The only time it felt like my vote counted was in November 2016. Every other time was just a wash. For example, in 2021, New Yorkers voted against enacting same-day voting registration and universal absentee ballots. I remember saying “no” on this measure myself. But what did that tiny little nightmare up in Albany do two years later? Sign it into law anyway. So what was the point of exercising my duty as an American citizen?
It took me a while to realize that not voting was also an option. I figured it out in 2021, when a friend who voted for Orange Man in 2016 was so disappointed with his pandemic response that she cast a ballot for Scranton Joe in 2020. Okay, sure, I get it, but she also said point blank, “Oh, Joe is definitely senile.” I had to tell her if my vote came down to a guy I hated and a guy with advancing dementia, I just would have abstained. I’m not sure that occurred to her either, and now a tiny portion of me thinks about it every time we talk about the current condition of the country. Because as they always say, “If you don’t vote, you can’t complain.”
Well, why would I need to complain? Why can’t I just watch all those who did cast a ballot duke it out while I sit back and observe? Just because I hated O-bomb-a that much, did that mean my vote should have gone to Songbird John or Mittens Rombillionaire? I hated them too, but felt that call of obligation to be a good citizen and vote. And now, with the election less than six weeks away, I’m feeling that same patriotic need to be a part of the reason things change. Because this may just be the very last time I actually get to pretend I help pick the president.

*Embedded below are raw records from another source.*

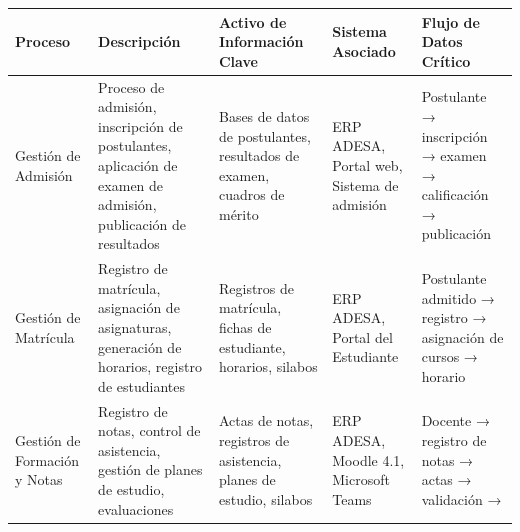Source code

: \documentclass[10pt,letterpaper]{article}
\begin{document}
{\setlength{\RaggedRightRightskip}{0pt plus 5em}\small\sloppy \begin{longtable}[]{@{}
  >{\hspace{0pt}\RaggedRight\arraybackslash}p{}
  >{\hspace{0pt}\RaggedRight\arraybackslash}p{}
  >{\hspace{0pt}\RaggedRight\arraybackslash}p{}
  >{\hspace{0pt}\RaggedRight\arraybackslash}p{}
  >{\hspace{0pt}\RaggedRight\arraybackslash}p{}@{}}
\toprule\noalign{}
\begin{minipage}[b]{\linewidth}\raggedright
Proceso
\end{minipage} & \begin{minipage}[b]{\linewidth}\raggedright
Descripción
\end{minipage} & \begin{minipage}[b]{\linewidth}\raggedright
Activo de Información Clave
\end{minipage} & \begin{minipage}[b]{\linewidth}\raggedright
Sistema Asociado
\end{minipage} & \begin{minipage}[b]{\linewidth}\raggedright
Flujo de Datos Crítico
\end{minipage} \\
\midrule\noalign{}
\endhead
\bottomrule\noalign{}
\endlastfoot
Gestión de Admisión & Proceso de admisión, inscripción de postulantes,
aplicación de examen de admisión, publicación de resultados & Bases de
datos de postulantes, resultados de examen, cuadros de mérito & ERP
ADESA, Portal web, Sistema de admisión & Postulante → inscripción →
examen → calificación → publicación \\
Gestión de Matrícula & Registro de matrícula, asignación de asignaturas,
generación de horarios, registro de estudiantes & Registros de
matrícula, fichas de estudiante, horarios, silabos & ERP ADESA, Portal
del Estudiante & Postulante admitido → registro → asignación de cursos →
horario \\
Gestión de Formación y Notas & Registro de notas, control de asistencia,
gestión de planes de estudio, evaluaciones & Actas de notas, registros
de asistencia, planes de estudio, silabos & ERP ADESA, Moodle 4.1,
Microsoft Teams & Docente → registro de notas → actas → validación →

\end{longtable}}
\end{document}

I have no idea what the future holds here. All I know is that feeling I had in 2020 when I sensed shenanigans would take place is no longer there. This feels like a lock. Like an all-fifty-states kind of thing. So will my vote count for real, or will I just act like it does? Should I pretend one more time like it makes a difference, or should I sit back and pray for the future of this country?
I guess this makes me an undecided voter at the moment. We’re a voting bloc, too. Let’s hope this is all worth my while. See you in 39 days.